Gonçalo, em nome da terra
O parque da nova Praça de Espanha homenageia, com inteira justiça, a memória de Gonçalo Ribeiro Telles. Foi com emoção que os seus velhos amigos puderam ver concretizada uma das suas mais antigas aspirações - o Plano Verde de Lisboa. Tenho na memória um dos últimos almoços de aniversário num pequeno restaurante na muito sua Rua de São José - que em tempos idos se chamou Estrada de Benfica, a partir das Portas de Santo Antão, quando os antepassados de Gonçalo para ali vieram, construindo suas casas. Estive a seu lado e em todo o tempo falou da necessidade premente de levar a cabo a salvaguarda da cidade e das suas raízes. O tema das hortas era uma antiga preocupação sua. Havia que deixar respirar as terras onde a urbe se implantava, designadamente ali junto da ribeira de Valverde. E invocava os seus combates na Avenida da Liberdade, para preservar o Parque Eduardo VII e a saída para Monsanto. Conhecedor profundo da história e da geografia, não esquecia os almocreves saloios que demandavam Lisboa e chamavam alfacinhas aos seus habitantes, num misto de ironia e inveja, por estes cultivarem as suas leiras... E se falava com preocupação do solo urbano, depressa passava para dois temas sempre presentes no seu entusiasmo: a paisagem global e o jardim do paraíso.
"A paisagem... tende a constituir uma unidade global de funcionamento ecológico, apesar da diversidade dos seus elementos constituintes. O sistema de relações que se verificam no território tende a estabelecer um entrelaçamento, cada vez maior, do espaço urbano com o espaço rural. A natureza desempenhará, nessa paisagem global, um papel fundamental", ensinava aos seus alunos. E se o mestre e professor iniciava o tom da conversa, depressa vinha a natural determinação. "Não podemos baixar os braços, a natureza e a paisagem continuam a ser destruídas." Um pouco adiante, na mesa do contido repasto, o arquiteto Fernando Pessoa e Luís Coimbra entravam na contenda, acompanhando o pundonor de Gonçalo. Era sempre do mesmo modo, com Augusto Ferreira do Amaral, Alexandre Bettencourt ou José Marques Moreira. Não era possível pensar nas coisas sem cuidar das causas e dos combates por fazer. E em tempos mais recuados, não esqueço a presença de Henrique Barrilaro Ruas, sobre as raízes antigas do comunalismo.
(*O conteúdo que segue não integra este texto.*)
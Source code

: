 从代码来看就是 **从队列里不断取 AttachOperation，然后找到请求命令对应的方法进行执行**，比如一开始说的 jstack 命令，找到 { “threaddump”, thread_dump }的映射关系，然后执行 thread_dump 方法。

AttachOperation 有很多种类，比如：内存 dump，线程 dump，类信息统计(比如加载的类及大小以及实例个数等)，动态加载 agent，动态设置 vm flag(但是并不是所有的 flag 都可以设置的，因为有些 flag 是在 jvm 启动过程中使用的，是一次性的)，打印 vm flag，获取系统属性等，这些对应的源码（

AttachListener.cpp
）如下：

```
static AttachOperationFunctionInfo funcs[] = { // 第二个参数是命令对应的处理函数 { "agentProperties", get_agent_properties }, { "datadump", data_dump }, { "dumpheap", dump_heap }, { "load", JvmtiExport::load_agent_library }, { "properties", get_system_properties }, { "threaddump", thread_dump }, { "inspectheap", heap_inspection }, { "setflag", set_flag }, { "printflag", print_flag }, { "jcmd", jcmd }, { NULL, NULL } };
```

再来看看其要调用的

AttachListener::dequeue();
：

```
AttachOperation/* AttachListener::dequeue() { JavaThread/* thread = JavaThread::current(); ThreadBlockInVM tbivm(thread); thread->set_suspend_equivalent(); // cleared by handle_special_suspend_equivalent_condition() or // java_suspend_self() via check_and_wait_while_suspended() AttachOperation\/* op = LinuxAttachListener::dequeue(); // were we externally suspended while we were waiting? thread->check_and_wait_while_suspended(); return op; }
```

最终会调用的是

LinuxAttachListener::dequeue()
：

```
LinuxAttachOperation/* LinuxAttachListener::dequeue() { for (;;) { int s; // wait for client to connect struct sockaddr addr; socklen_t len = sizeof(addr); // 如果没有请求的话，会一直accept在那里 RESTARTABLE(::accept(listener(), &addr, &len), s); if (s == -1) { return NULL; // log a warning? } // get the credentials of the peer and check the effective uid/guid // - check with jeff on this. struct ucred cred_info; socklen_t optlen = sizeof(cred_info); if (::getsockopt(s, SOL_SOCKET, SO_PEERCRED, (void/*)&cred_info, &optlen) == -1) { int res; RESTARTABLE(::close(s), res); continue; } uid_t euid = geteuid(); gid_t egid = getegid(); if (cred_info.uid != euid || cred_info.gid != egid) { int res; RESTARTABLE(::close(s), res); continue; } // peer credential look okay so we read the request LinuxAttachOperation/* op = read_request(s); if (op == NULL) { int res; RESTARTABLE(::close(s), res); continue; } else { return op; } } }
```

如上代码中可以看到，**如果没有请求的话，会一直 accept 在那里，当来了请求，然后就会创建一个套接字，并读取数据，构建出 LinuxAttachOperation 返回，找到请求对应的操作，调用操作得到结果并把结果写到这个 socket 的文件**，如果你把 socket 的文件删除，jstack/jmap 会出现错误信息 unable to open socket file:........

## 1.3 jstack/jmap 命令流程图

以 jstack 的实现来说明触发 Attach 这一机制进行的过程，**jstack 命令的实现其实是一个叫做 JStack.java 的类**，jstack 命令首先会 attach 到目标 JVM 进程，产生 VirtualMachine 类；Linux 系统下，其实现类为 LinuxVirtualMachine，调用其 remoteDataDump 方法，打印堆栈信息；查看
A cultura do espírito começa sempre na relação com a terra - trata-se de semear e colher, como no seu Centro Nacional de Cultura. E os combates foram vários e diferentes: desde a defesa da Capela de São Jerónimo em Belém até à Reserva Ecológica Nacional ou ao Corredor Verde de Lisboa... "O paraíso terrestre, para a civilização nascida na bacia mediterrânica, é, na verdade, um lugar objeto e não um conjunto de coisas. Nele a fonte, a construção do homem, o riacho, serpenteiam naturalmente, a amenidade do sítio e a diversidade da vida conjugam-se com a fertilidade e a produção dos frutos saborosos." Leia-se A Árvore em Portugal, escrito com Francisco Caldeira Cabral - lá está tudo o que é preciso para uma paisagem global equilibrada no ecossistema entre o Mediterrâneo e o Atlântico... Paredes-meias com a Praça de Espanha, na sua continuidade, está uma das obras mais acarinhadas do arquiteto paisagista - a sua obra-prima (com Viana Barreto), os jardins da Fundação Calouste Gulbenkian, os quais teve, no final da vida, o prazer imenso de ver ainda mais valorizados, com o projeto de Kengo Kuma e Vladimir Djurovic. Fora do modelo estático, Gonçalo sempre defendeu o equilíbrio dinâmico, envolvendo património cultural, material e imaterial, e salvaguarda do equilíbrio natural. E continuo sempre a ouvi-lo como naquela última primavera...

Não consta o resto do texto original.